Weak passwords are still essential obstacles to corporate security.

Oct 16, 2019923

Even with increased investment in digital security, companies still suffer from the reuse and adoption of weak passwords adopted by employees, points to LastPass by LogMeIn's 3rd Annual Global Password Security Report. The study provides insight into employee password adoption behavior and analyzes rising trends in the areas of identity and access management for companies around the world.


According to the report, even though 57 percent of companies surveyed report using multifactor authentication (MFA) solutions, employees still embrace weak passwords on corporate systems. Another problem identified by the study is the reuse of passwords, such as when a user always creates passwords that are the same as their own, and reuses passwords of other employees.


The report found that stolen and reused credentials are linked to 80% of cybercrime violations. "Companies should take more steps to improve password and access security to make a big impact on reducing risk," the researchers recommend in the report. The full report is available in English at the link.


Gerald Beuchelt, LogMeIn's director of information security, says protecting employee access is an extremely necessary security precaution. "Unfortunately, we see that most companies completely ignore password security or, when they include them in their processes, they don't treat them as a priority," he says.

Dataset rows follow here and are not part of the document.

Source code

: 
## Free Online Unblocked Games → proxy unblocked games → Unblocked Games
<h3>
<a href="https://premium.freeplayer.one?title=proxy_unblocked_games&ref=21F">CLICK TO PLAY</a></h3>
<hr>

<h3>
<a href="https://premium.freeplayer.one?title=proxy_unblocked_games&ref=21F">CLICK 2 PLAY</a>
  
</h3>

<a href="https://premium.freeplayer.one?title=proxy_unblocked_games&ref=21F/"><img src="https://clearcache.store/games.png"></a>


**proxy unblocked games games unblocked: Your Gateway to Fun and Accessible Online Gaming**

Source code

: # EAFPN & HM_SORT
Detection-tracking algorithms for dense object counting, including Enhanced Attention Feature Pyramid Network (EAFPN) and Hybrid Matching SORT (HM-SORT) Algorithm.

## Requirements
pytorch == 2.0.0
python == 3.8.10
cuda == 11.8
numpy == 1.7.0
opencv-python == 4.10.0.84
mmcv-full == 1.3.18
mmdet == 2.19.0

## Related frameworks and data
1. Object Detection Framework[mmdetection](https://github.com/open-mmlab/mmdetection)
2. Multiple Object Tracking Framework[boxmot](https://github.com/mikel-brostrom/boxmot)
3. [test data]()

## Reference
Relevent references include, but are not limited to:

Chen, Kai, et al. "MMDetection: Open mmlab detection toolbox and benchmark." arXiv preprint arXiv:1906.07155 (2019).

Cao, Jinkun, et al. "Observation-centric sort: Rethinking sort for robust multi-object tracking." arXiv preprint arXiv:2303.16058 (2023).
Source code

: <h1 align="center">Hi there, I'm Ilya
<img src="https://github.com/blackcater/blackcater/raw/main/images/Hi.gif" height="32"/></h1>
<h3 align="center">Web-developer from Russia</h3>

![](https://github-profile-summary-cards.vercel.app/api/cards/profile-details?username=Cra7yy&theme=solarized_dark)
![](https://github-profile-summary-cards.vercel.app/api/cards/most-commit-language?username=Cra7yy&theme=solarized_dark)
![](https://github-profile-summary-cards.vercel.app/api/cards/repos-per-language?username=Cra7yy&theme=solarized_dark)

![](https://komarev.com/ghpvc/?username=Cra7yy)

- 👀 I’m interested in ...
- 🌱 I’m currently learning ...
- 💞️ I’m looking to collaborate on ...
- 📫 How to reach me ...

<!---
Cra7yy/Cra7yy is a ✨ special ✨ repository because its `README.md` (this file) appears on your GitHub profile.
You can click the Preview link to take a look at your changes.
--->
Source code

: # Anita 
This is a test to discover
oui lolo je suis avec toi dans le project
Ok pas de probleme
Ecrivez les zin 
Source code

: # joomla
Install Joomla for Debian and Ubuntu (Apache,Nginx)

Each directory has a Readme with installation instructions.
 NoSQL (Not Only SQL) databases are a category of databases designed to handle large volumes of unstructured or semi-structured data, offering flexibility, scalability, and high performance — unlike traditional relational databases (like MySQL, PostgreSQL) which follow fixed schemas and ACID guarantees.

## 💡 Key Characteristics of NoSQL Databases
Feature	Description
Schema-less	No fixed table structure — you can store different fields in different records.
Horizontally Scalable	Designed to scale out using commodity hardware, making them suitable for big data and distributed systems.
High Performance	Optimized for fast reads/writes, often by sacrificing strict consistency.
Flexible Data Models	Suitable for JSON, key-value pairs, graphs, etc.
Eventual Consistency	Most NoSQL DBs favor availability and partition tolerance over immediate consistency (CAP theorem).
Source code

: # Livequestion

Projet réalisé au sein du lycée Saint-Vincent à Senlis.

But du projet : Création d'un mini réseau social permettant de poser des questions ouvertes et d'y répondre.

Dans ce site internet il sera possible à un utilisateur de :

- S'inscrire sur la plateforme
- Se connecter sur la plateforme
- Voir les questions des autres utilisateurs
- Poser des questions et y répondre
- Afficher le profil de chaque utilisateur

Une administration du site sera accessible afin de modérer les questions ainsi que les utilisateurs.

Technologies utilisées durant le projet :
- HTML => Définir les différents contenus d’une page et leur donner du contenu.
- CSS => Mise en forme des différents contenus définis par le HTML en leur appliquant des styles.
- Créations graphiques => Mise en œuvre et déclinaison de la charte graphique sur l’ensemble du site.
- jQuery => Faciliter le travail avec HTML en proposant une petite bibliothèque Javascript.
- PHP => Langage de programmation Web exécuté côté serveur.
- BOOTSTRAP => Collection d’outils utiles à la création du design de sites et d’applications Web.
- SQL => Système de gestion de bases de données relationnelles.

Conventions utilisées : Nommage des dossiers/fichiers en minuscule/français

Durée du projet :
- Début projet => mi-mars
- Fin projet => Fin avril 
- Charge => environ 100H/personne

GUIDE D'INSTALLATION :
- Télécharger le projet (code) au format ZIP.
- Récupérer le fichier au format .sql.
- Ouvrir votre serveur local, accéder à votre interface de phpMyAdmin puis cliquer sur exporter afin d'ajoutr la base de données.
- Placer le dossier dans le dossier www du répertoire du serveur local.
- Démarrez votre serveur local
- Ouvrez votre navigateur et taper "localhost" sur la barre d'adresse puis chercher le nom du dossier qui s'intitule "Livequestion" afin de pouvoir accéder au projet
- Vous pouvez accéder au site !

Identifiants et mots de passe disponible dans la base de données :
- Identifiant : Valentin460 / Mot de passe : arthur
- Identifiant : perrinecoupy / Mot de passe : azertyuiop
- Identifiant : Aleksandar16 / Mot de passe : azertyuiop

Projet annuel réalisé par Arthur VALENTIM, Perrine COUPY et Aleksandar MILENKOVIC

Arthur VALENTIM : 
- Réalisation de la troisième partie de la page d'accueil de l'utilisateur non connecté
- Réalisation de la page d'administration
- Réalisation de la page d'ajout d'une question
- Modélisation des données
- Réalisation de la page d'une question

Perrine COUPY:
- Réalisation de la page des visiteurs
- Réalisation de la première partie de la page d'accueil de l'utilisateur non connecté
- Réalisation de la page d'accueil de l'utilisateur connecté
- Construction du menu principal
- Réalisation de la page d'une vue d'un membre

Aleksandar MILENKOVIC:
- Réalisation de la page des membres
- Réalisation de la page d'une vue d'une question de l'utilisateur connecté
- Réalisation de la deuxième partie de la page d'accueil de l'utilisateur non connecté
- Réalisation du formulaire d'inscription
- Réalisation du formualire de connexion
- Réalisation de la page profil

“This report also highlights the importance of using the identity and access management tools available to information security managers, as well as focusing on training employees to improve their password habits,” explains Beuchelt.


Who is more susceptible?


The reuse of passwords and the use of weak passwords is a practice adopted by employees of companies of various sizes, but mainly by employees of small companies. Companies with fewer than 1,000 employees reuse 10 to 14 passwords, compared to just four passwords reused in larger organizations, the study notes.


Other identified data is that companies in the media, communication and advertising industry have the most passwords to manage, while public administration employees have the least.